There is balance of Line,[2] of Mass,[3] of Light and Dark,[4] of Measure,[5] which is secured upon a scale of attraction which each possesses. Many pictures exhibit these in combination.
The “Lion of the Desert,” by Gerome shows three isolated spots and one line of attraction. The trend of vision on leaving the lion is to the extreme right and thence back along the pathway of the dark distance into the picture to the group of trees. Across this is an oppositional balance from the bushes of the foreground to the mountains of the extreme distance. The only line in the composition, better seen in the painting than in the reproduction, counts much in the balance over the centre. The placement of the important item or subject, has little to do with the balance scheme of a picture. This is the starting point, and balance is a consideration beyond this.
In every composition the eye should cross the central division at least once. This initiates equipoise, for in the survey of a picture the eye naturally shifts from the centre of interest, which may be on one side, to the other side of the canvas. If there be something there to receive it, the balance it seeks is gratified. If it finds [pg 31] nothing, the artist must create something, with the conclusion that some element of the picture was lacking.
In the snow-scene the eye is attracted from the pine-trees to the houses on the left and rests there, no attraction having been created to move it to the other half of the picture.
What is known as divided interest in a picture is nothing more than the doubt established by a false arrangement of balance, too great an attraction being used where less weight was needed. The artist must be the judge of the degree of satisfaction he allows this feeling, but no one can ignore it and obtain unity.
The question of degree must have a caution placed before it; for in an attempt to create a balance on the opposite side of the vertical the tendency is to use too heavy a weight. The whole of the subject is sometimes made to take its place well on one side and another item would seem redundant. Two points will be noticed in all of such cases: that the opposing half may either be cut off without damage, or greatly elongated, and in both forms the picture seems to survive.[6] The fact becomes an argument for the theory of balance across a medial upright line; in the first instance by shifting the line itself into the centre of the subject, and in the second by securing more weight of space with which to balance the subject.

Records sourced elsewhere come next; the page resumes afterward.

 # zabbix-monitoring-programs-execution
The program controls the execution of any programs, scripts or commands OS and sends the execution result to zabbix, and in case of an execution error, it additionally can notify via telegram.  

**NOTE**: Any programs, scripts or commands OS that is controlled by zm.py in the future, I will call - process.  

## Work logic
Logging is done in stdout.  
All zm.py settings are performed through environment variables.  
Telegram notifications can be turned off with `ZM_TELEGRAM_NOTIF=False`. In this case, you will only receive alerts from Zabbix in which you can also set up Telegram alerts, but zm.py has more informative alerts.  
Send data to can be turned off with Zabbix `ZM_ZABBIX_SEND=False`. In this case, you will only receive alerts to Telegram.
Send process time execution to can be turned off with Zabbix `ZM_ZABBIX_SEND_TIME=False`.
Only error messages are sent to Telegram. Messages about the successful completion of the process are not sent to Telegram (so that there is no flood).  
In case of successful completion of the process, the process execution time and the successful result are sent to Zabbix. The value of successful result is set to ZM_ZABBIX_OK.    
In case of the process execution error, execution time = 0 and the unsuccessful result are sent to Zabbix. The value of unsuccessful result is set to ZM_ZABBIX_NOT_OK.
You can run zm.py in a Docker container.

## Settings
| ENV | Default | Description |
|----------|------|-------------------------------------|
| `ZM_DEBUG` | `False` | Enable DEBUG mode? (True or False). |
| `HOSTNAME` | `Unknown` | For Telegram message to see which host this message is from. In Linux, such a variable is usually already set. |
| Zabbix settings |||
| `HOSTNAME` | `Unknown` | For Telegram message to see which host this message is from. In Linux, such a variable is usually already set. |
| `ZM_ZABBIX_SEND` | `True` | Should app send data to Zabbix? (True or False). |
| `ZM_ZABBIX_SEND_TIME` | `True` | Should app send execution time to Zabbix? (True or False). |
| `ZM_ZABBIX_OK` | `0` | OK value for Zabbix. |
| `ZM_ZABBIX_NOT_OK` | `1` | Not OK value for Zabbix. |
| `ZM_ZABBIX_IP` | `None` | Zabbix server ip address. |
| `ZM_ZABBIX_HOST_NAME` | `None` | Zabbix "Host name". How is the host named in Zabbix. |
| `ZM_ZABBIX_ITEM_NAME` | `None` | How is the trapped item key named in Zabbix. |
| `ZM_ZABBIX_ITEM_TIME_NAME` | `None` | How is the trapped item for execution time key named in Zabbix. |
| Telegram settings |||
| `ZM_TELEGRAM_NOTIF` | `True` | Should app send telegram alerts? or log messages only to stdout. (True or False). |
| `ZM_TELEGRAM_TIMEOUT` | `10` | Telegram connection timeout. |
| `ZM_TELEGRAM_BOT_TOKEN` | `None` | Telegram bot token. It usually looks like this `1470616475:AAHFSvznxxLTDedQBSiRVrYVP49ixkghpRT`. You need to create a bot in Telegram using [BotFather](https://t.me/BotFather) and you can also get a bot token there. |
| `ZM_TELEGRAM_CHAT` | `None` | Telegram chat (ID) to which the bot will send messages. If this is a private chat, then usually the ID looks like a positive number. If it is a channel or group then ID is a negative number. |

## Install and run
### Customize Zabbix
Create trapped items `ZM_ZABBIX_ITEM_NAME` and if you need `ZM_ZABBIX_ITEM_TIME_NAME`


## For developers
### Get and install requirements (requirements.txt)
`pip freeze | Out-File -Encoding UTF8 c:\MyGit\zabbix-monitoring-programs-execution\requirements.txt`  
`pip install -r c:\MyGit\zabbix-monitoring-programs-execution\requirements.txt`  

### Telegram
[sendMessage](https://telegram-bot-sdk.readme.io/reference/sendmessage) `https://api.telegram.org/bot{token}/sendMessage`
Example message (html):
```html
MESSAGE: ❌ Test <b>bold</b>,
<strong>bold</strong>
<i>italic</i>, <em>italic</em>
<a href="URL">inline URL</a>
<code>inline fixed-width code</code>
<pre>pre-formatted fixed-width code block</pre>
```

The portrait of [Sarah Bernhardt,] an excellent composition from many points of view, finds its most apparent balance on either side of the [pg 34] sinuous line of light through the centre exhibiting the axis, which many pictures show in varying degrees. The opposing corners are well balanced, the plant over against the dog, with a trifle too much importance left to the dog. Place the finger in observation over the head and forelegs of the dog, taking this much off and the whole composition gains, not only because the diagonal corners then balance, but because the heads of both woman and dog are too important for the same side of the picture.
It would be perfectly possible in the more complete composition to have both heads as they are, but this would demand more weight on the other side; or a shifting of the whole picture very slightly toward the left side.